No respondí. Adolphus ya sabía la respuesta.
—Lamento que te veas involucrado.
Me descubrí siendo muy consciente de las canas que Adolphus tenía en la barba, y de hasta qué punto le raleaba el pelo.
—Me acercaré al Aerie, a ver si puedo hacerme una idea más clara de la situación. Ha llegado la hora de hablar con el Crane. —Me despedí de Adolphus en el patio y subí la escalera para coger la bolsa. Consideré la posibilidad de armarme, pero luego me lo pensé mejor. Si la niña aparecía flotando en el canal me garantizaba una visita de los agentes de la ley, y si eso sucedía no volvería a ver nada de lo que llevase encima. Además, que yo supiera, el acero no serviría de gran cosa contra la abominación que había visto. Salí de la taberna a buen paso, pensando en lo que había dado por sentado que sería mi primer y único encuentro con la criatura que había asesinado al kireno.
La guerra estaba a punto de terminar. Permanecíamos suspendidos sobre el precipicio de la victoria. La zorra dren estaba tumbada de espaldas, con las defensas superadas, los castillos defendidos por ancianos con armas melladas y críos tan jóvenes que ni siquiera tenían barba. De los diecisiete territorios que en tiempos conformaron las Provincias Unidas, tan sólo cuatro permanecían en manos de los dren, y en cuanto tomamos Donknacht estos baluartes no tardaron en rendir las armas. Mis cinco largos años de servicio, matando, sangrando y presionando para ganar cien metros de terreno al día, casi habían terminado. Todos nosotros pasaríamos el invierno en casa, tomando ponche caliente junto al fuego del hogar. En ese preciso momento, Wilhelm van Agt, gobernador de la República Dren, consideraba que un armisticio era el preludio de la rendición total.

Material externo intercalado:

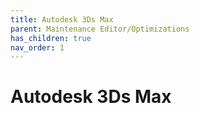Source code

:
```yaml
---
title: Autodesk 3Ds Max
parent: Maintenance Editor/Optimizations
has_children: true
nav_order: 1
---
```


# Autodesk 3Ds Max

Desdichadamente, parecía que las noticias del final del conflicto aún no habían llegado a oídos de los dren, que formaban frente a su capital como leones, entre rugidos de desafío en presencia del poder aliado. Media década de preparativos y el dominio de las tácticas de asedio les habían permitido crear lo que probablemente era el mejor perímetro defensivo en la historia de la violencia humana. Parecía que no habían oído hablar de la peste y la enfermedad que afligía a sus fuerzas, de las terribles pérdidas que habían sufrido en Karsk y Lauvengod, de la naturaleza por lo demás desesperada de su causa, o si lo habían hecho, no bastó para mermar su resolución.
Fue su intransigencia colectiva, una intransigencia que bordeaba la insensatez, a quien culpé por obligarme a abandonar la cama en plena noche para emprender una misión de infiltración. Fue la estupidez de nuestros propios mandos, no obstante, a los que culpé por el desastre logístico que supuso abandonarnos durante la operación a mi pelotón y a mí sin el camuflaje apropiado.

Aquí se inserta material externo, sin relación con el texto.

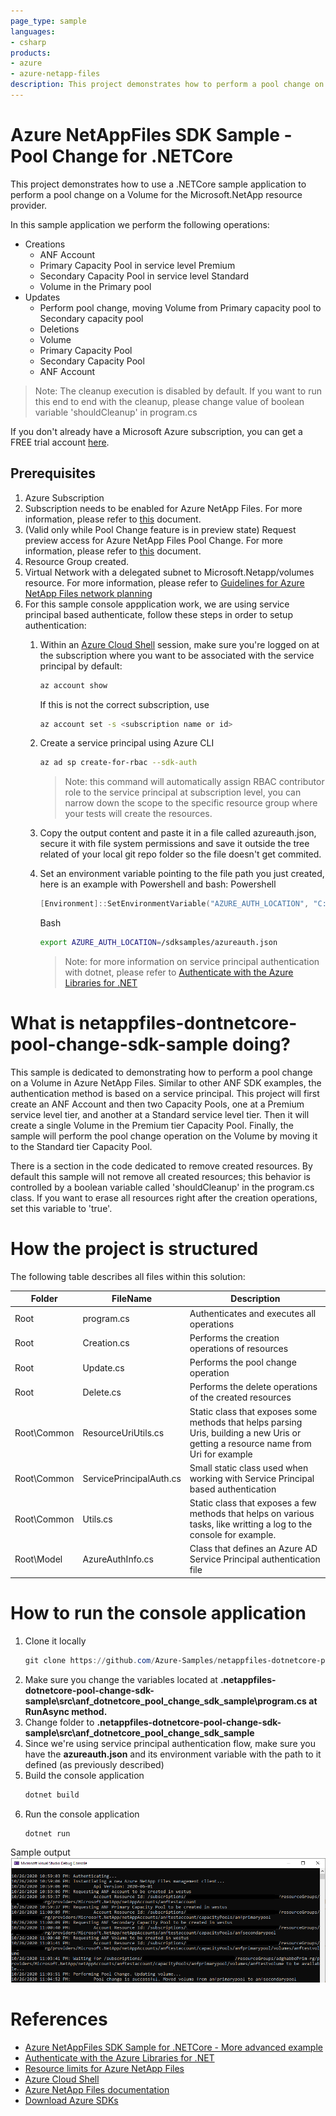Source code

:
 ```yaml
---
page_type: sample
languages:
- csharp
products:
- azure
- azure-netapp-files
description: This project demonstrates how to perform a pool change on a Volume for Microsoft.NetApp resource provider using .NETCore SDK.
---
```


# Azure NetAppFiles SDK Sample - Pool Change for .NETCore 

This project demonstrates how to use a .NETCore sample application to perform a pool change on a Volume for the Microsoft.NetApp
resource provider.

In this sample application we perform the following operations:

* Creations
    * ANF Account
    * Primary Capacity Pool in service level Premium
    * Secondary Capacity Pool in service level Standard
    * Volume in the Primary pool
* Updates
    * Perform pool change, moving Volume from Primary capacity pool to Secondary capacity pool 
    * Deletions
    * Volume
    * Primary Capacity Pool
    * Secondary Capacity Pool
    * ANF Account

>Note: The cleanup execution is disabled by default. If you want to run this end to end with the cleanup, please
>change value of boolean variable 'shouldCleanup' in program.cs

If you don't already have a Microsoft Azure subscription, you can get a FREE trial account [here](http://go.microsoft.com/fwlink/?LinkId=330212). 

## Prerequisites

1. Azure Subscription
1. Subscription needs to be enabled for Azure NetApp Files. For more information, please refer to [this](https://docs.microsoft.com/azure/azure-netapp-files/azure-netapp-files-register#waitlist) document.
1. (Valid only while Pool Change feature is in preview state) Request preview access for Azure NetApp Files Pool Change. For more information, please refer to [this](https://docs.microsoft.com/en-us/azure/azure-netapp-files/dynamic-change-volume-service-level#register-the-feature) document.
1. Resource Group created.
1. Virtual Network with a delegated subnet to Microsoft.Netapp/volumes resource. For more information, please refer to [Guidelines for Azure NetApp Files network planning](https://docs.microsoft.com/en-us/azure/azure-netapp-files/azure-netapp-files-network-topologies)
1. For this sample console appplication work, we are using service principal based  authenticate, follow these steps in order to setup authentication:
    1. Within an [Azure Cloud Shell](https://docs.microsoft.com/en-us/azure/cloud-shell/quickstart) session, make sure you're logged on at the subscription where you want to be associated with the service principal by default:
        ```bash
        az account show
        ```
        If this is not the correct subscription, use             
          ```bash
         az account set -s <subscription name or id>  
         ```
    1. Create a service principal using Azure CLI
        ```bash
        az ad sp create-for-rbac --sdk-auth
        ```

        >Note: this command will automatically assign RBAC contributor role to the service principal at subscription level, you can narrow down the scope to the specific resource group where your tests will create the resources.

    1. Copy the output content and paste it in a file called azureauth.json, secure it with file system permissions and save it outside the tree related of your 	local git repo folder so the file doesn't get commited. 
    1. Set an environment variable pointing to the file path you just created, here is an example with Powershell and bash:
        Powershell 
        ```powershell
       [Environment]::SetEnvironmentVariable("AZURE_AUTH_LOCATION", "C:\sdksample\azureauth.json", "User")
       ```
        Bash
        ```bash
        export AZURE_AUTH_LOCATION=/sdksamples/azureauth.json
        ``` 

        >Note: for more information on service principal authentication with dotnet, please refer to [Authenticate with the Azure Libraries for .NET](https://docs.microsoft.com/en-us/dotnet/azure/dotnet-sdk-azure-authenticate?view=azure-dotnet)

# What is netappfiles-dontnetcore-pool-change-sdk-sample doing? 

This sample is dedicated to demonstrating how to perform a pool change on a Volume in Azure NetApp Files.
Similar to other ANF SDK examples, the authentication method is based on a service principal.
This project will first create an ANF Account and then two Capacity Pools, one at a Premium service level tier, and another at a Standard service level tier.
Then it will create a single Volume in the Premium tier Capacity Pool.
Finally, the sample will perform the pool change operation on the Volume by moving it to the Standard tier Capacity Pool.

There is a section in the code dedicated to remove created resources. By default this sample will not remove all created resources;
this behavior is controlled by a boolean variable called 'shouldCleanup' in the program.cs class. If you want to erase all resources right after the
creation operations, set this variable to 'true'.

# How the project is structured

The following table describes all files within this solution:

| Folder      | FileName                | Description                                                                                                                         |
|-------------|-------------------------|-------------------------------------------------------------------------------------------------------------------------------------|
| Root        | program.cs              | Authenticates and executes all operations                                                                                           |
| Root		  | Creation.cs				| Performs the creation operations of resources																						  |
| Root 		  | Update.cs				| Performs the pool change operation																								  |
| Root 		  | Delete.cs 				| Performs the delete operations of the created resources																			  |
| Root\Common | ResourceUriUtils.cs     | Static class that exposes some methods that helps parsing Uris, building a new Uris or getting a resource name from Uri for example |
| Root\Common | ServicePrincipalAuth.cs | Small static class used when working with Service Principal based authentication                                                    |
| Root\Common | Utils.cs                | Static class that exposes a few methods that helps on various tasks, like writting a log to the console for example.                |
| Root\Model  | AzureAuthInfo.cs        | Class that defines an Azure AD Service Principal authentication file                                                                |

# How to run the console application

1. Clone it locally
    ```powershell
    git clone https://github.com/Azure-Samples/netappfiles-dotnetcore-pool-change-sdk-sample.git
    ```
1. Make sure you change the variables located at **.netappfiles-dotnetcore-pool-change-sdk-sample\src\anf_dotnetcore_pool_change_sdk_sample\program.cs at RunAsync method.**
1. Change folder to **.netappfiles-dotnetcore-pool-change-sdk-sample\src\anf_dotnetcore_pool_change_sdk_sample**
1. Since we're using service principal authentication flow, make sure you have the **azureauth.json** and its environment variable with the path to it defined (as previously described)
1. Build the console application
    ```powershell
    dotnet build
    ```
1. Run the console application
    ```powershell
    dotnet run
    ```

Sample output
![e2e execution](./media/e2e-execution.PNG)

# References

* [Azure NetAppFiles SDK Sample for .NETCore - More advanced example](https://docs.microsoft.com/en-us/samples/azure-samples/netappfiles-dotnetcore-sdk-sample/azure-netappfiles-sdk-sample-for-netcore/)
* [Authenticate with the Azure Libraries for .NET](https://docs.microsoft.com/en-us/dotnet/azure/dotnet-sdk-azure-authenticate?view=azure-dotnet)
* [Resource limits for Azure NetApp Files](https://docs.microsoft.com/en-us/azure/azure-netapp-files/azure-netapp-files-resource-limits)
* [Azure Cloud Shell](https://docs.microsoft.com/en-us/azure/cloud-shell/quickstart)
* [Azure NetApp Files documentation](https://docs.microsoft.com/en-us/azure/azure-netapp-files/)
* [Download Azure SDKs](https://azure.microsoft.com/downloads/)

Al menos, en mi interior. Por fuera, los oficiales no van por ahí enfurruñados por semejantes accidentes administrativos, por mucho que sean la causa de que los maten.
Pero el soldado Carolinus no tenía tantos miramientos.
—Teniente, ¿cómo se supone que vamos a salir de misión nocturna sin tiznarnos el rostro de hollín? —preguntó, airado, como si tuviera una explicación o una tina llena de esa sustancia bajo el jergón.
Carolinus era un pelirrojo de mejillas rubicundas, un rouendeño del norte, de esa particular estirpe de hombres cuyos antepasados habían invadido Val tres siglos antes y no se habían marchado de allí. Había sido minero, era recio y duro como el carbón, y tan pronto a la queja como lo era a dar más de sí de lo que se le exigía. Francamente, había llegado a convertirse en un incordio, pero con Adolphus inválido en casa, era el único que yo consideraba capaz de hacerse cargo del mando si me alcanzaba un virote perdido.
—Teniente, los dren tienen ojos de lechuza. Nos descubrirán si no nos tiznamos la cara.
Afiancé las correas de la armadura de cuero, asegurándome de llevar las armas en su lugar y de que la espada de trinchera colgase suelta a un lado.
—Aquí no se supone nada, soldado. Sin embargo, voy a ordenarte que cierres esa boca que tienes húmeda como un coño, y te equipes, porque dentro de un cuarto de hora vas a superar el muro, ya estés jodidamente desnudo o cubierto de hollín. Y no te preocupes por el enemigo, por lo que he oído sólo disparan a los hombres.
Los demás rieron, e incluso Carolinus esbozó una media sonrisa, pero lo hicieron con humor forzado, igual que yo. No sólo era la carencia de hollín, es que cuarenta minutos atrás ni siquiera sabía que saldríamos y tuve que enterarme cuando un edecán del comandante de la compañía me despertó de malos modos de la primera noche de sueño que había tenido en lo que iba de semana. Me ordenó que reuniera a mis mejores hombres y me personara en presencia del mayor.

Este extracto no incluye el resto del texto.